Je vais commencer par une note très positive : la salle. Je ne connaissais pas la salle Adyar, et c'était une agréable surprise ; c'est vrai que lorsqu'on est mal installé, le spectacle peut perdre un peu de son charme (mais pas toujours ; ce n'est pas non plus le plus important). Ici, les fauteuils sont, je pense, les plus confortables que je connaisse ... 

Mais ce n'est pas le principal. On assiste ici à un opéra-comique, à partir de l'histoire de l'Ingénu, de Voltaire. Les acteurs sont très bons, autant en tant que comédien que chanteur ... Celle qui joue Mlle de Saint-Yves, notamment, a une voix absolument sublime. C'est vraiment agréable d'entendre des voix douces et contrôlées ainsi, et surtout du soprano. Bref, pour l'instant, tout va bien.

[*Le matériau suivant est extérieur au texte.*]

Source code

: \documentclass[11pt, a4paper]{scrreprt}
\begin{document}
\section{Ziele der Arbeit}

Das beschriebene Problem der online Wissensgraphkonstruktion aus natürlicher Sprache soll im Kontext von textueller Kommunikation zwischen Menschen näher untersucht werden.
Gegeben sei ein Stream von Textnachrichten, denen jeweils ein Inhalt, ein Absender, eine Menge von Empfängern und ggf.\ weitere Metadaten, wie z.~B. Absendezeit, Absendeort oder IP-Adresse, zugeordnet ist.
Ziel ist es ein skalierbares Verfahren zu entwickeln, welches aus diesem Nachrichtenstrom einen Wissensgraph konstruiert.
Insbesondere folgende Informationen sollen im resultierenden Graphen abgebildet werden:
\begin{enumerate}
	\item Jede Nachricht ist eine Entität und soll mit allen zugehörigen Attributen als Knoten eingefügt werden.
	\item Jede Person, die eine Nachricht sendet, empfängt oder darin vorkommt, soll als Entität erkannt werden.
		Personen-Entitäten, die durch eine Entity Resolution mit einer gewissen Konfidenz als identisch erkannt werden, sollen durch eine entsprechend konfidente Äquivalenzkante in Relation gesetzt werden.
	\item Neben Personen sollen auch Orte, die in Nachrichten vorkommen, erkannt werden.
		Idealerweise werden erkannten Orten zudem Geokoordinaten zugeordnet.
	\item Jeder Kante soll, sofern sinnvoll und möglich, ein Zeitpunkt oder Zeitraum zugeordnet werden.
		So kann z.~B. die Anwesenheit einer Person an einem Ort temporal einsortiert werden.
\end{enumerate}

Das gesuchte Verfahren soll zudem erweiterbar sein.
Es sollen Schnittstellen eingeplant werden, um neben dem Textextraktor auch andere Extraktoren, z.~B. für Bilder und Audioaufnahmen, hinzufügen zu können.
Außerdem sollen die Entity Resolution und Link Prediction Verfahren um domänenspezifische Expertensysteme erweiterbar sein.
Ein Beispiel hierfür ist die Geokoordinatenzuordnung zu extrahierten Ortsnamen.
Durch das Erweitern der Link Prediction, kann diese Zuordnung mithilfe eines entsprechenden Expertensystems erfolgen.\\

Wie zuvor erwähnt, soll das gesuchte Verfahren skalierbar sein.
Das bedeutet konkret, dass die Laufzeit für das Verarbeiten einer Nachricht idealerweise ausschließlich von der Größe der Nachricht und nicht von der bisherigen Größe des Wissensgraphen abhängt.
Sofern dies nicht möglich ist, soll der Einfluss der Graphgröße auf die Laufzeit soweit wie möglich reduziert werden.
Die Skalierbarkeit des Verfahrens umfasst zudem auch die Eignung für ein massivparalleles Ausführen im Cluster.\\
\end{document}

La mise en scène est peut-être un peu trop simpliste à mon goût. Les acteurs entrent et sortent, et s'agitent un peu entre temps. Mais ils ont cru bon de donner à Mme Kerkabon un aspect un peu "alcoolique - femme séductrice" qui ne lui est pas du tout essentiel ; et qui même ne correspond pas du tout à sa personnalité, il me semble.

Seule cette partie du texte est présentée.